What to work on – Look through the data below. Collect every line where the word "bits" occurs.

[Start of Attachment]

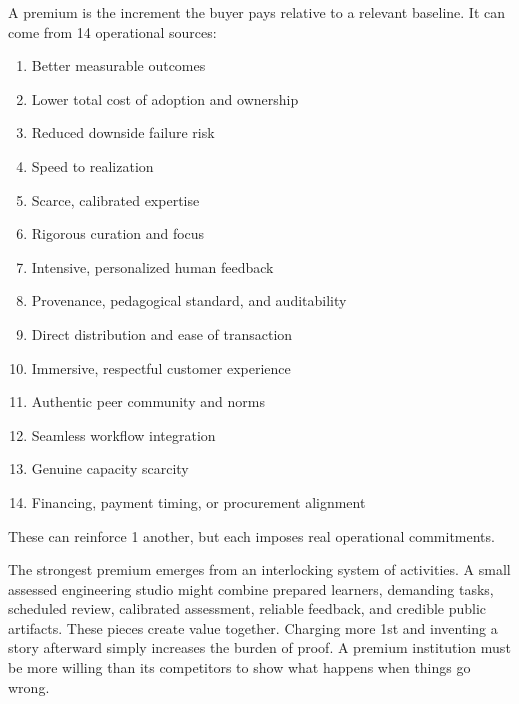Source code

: A premium is the increment the buyer pays relative to a relevant baseline. It can come from 14 operational sources:
\begin{enumerate}
  \item Better measurable outcomes
  \item Lower total cost of adoption and ownership
  \item Reduced downside failure risk
  \item Speed to realization
  \item Scarce, calibrated expertise
  \item Rigorous curation and focus
  \item Intensive, personalized human feedback
  \item Provenance, pedagogical standard, and auditability
  \item Direct distribution and ease of transaction
  \item Immersive, respectful customer experience
  \item Authentic peer community and norms
  \item Seamless workflow integration
  \item Genuine capacity scarcity
  \item Financing, payment timing, or procurement alignment
\end{enumerate}
These can reinforce 1 another, but each imposes real operational commitments.

The strongest premium emerges from an interlocking system of activities. A small assessed engineering studio might combine prepared learners, demanding tasks, scheduled review, calibrated assessment, reliable feedback, and credible public artifacts. These pieces create value together. Charging more 1st and inventing a story afterward simply increases the burden of proof. A premium institution must be more willing than its competitors to show what happens when things go wrong.
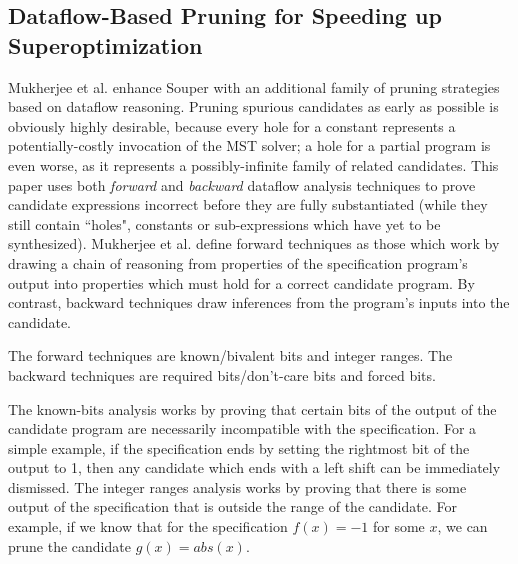 \documentclass[12pt,twoside]{reedthesis}
\begin{document}
        \subsection{Dataflow-Based Pruning for Speeding up Superoptimization}
            Mukherjee et al. \cite{mukherjee2020dataflow} enhance Souper with an additional family of pruning strategies based on dataflow reasoning. 
            Pruning spurious candidates as early as possible is obviously highly desirable, because every hole for a constant represents a potentially-costly invocation of the MST solver; a hole for a partial program is even worse, as it represents a possibly-infinite family of related candidates.
            This paper uses both \textit{forward} and \textit{backward} dataflow analysis techniques to prove candidate expressions incorrect before they are fully substantiated (while they still contain ``holes", constants or sub-expressions which have yet to be synthesized).
            Mukherjee et al. define forward techniques as those which work by drawing a chain of reasoning from properties of the specification program's output into properties which must hold for a correct candidate program.
            By contrast, backward techniques draw inferences from the program's inputs into the candidate.
            
            The forward techniques are known/bivalent bits and integer ranges.
            The backward techniques are required bits/don't-care bits and forced bits.
            
            The known-bits analysis works by proving that certain bits of the output of the candidate program are necessarily incompatible with the specification.
                For a simple example, if the specification ends by setting the rightmost bit of the output to 1, then any candidate which ends with a left shift can be immediately dismissed.
            The integer ranges analysis works by proving that there is some output of the specification that is outside the range of the candidate.
                For example, if we know that for the specification $f(x) = -1$ for some $x$, we can prune the candidate $g(x) = abs(x)$.
            
\end{document}
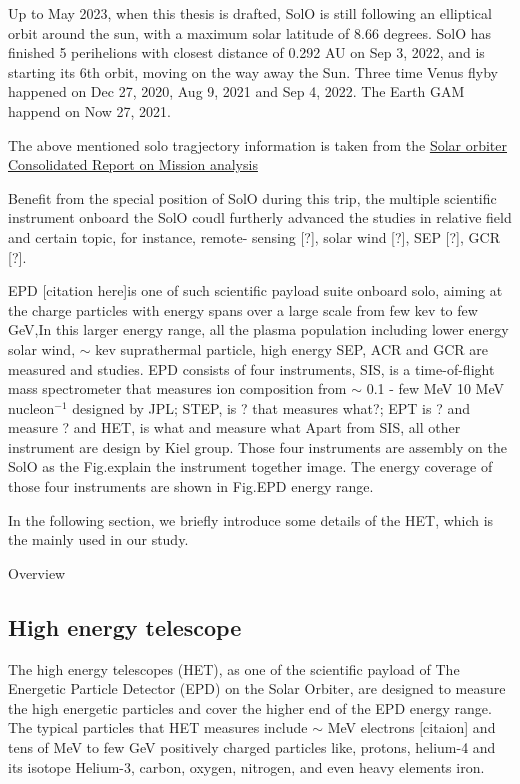 Up to May 2023, when this thesis is drafted, \ac{SolO} is still following an elliptical orbit around the sun, with a maximum solar latitude of 8.66 degrees. \ac{SolO} has finished 5 perihelions with closest distance of 0.292 AU on Sep 3, 2022, and is starting its 6th orbit, moving on the way away the Sun. Three time Venus flyby happened on Dec 27, 2020,  Aug 9, 2021 and Sep 4, 2022. The Earth GAM happend on Now 27, 2021.

The above mentioned solo tragjectory information is taken from the \hyperlink{https://issues.cosmos.esa.int/solarorbiterwiki/display/SOSP/Trajectory+Overview+-+10+February+2020+Launch}{Solar orbiter Consolidated Report on Mission analysis}

Benefit from the special position of \ac{SolO} during this trip, the multiple scientific instrument onboard the \ac{SolO} coudl furtherly advanced the studies  in relative field and certain topic, for instance, remote- sensing [?], solar wind [?], SEP [?], GCR [?].

EPD [citation here]is one of such scientific payload suite onboard solo, aiming at the charge particles with energy spans over a large scale from few kev to few GeV,In this larger energy range, all the plasma population including lower energy solar wind,  $\sim$ kev suprathermal particle, high energy SEP, ACR and GCR are measured and studies.
EPD consists of four instruments, \ac{SIS}, is a time-of-flight mass spectrometer that measures ion composition from  $\sim$ 0.1 - few MeV
10 MeV nucleon$^{-1}$ designed by JPL; \ac{STEP}, is ? that measures what?;  \ac{EPT} is ? and measure ? and \ac{HET}, is what and measure what
Apart from SIS, all other instrument are design by Kiel group.
Those four instruments are assembly on the SolO as the Fig.{}explain the instrument together image. The energy coverage of those four instruments are shown in Fig.{EPD energy range}.

In the following section, we briefly introduce some details of the \ac{HET}, which is the mainly used in our study.

Overview
\subsection{High energy telescope}

The high energy telescopes (HET), as one of the scientific payload of The Energetic Particle Detector (EPD) \cite{EPD_instrument} on the Solar Orbiter, are designed to measure the high energetic particles and cover the higher end of the EPD energy range. The typical particles that HET measures include $\sim$ MeV electrons [citaion] and tens of MeV to few GeV positively charged particles like, protons, helium-4 and its isotope Helium-3, carbon, oxygen, nitrogen, and even heavy elements iron.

[End of Attachment]

Solved problem –
            The forward techniques are known/bivalent bits and integer ranges.
            The backward techniques are required bits/don't-care bits and forced bits.
            The known-bits analysis works by proving that certain bits of the output of the candidate program are necessarily incompatible with the specification.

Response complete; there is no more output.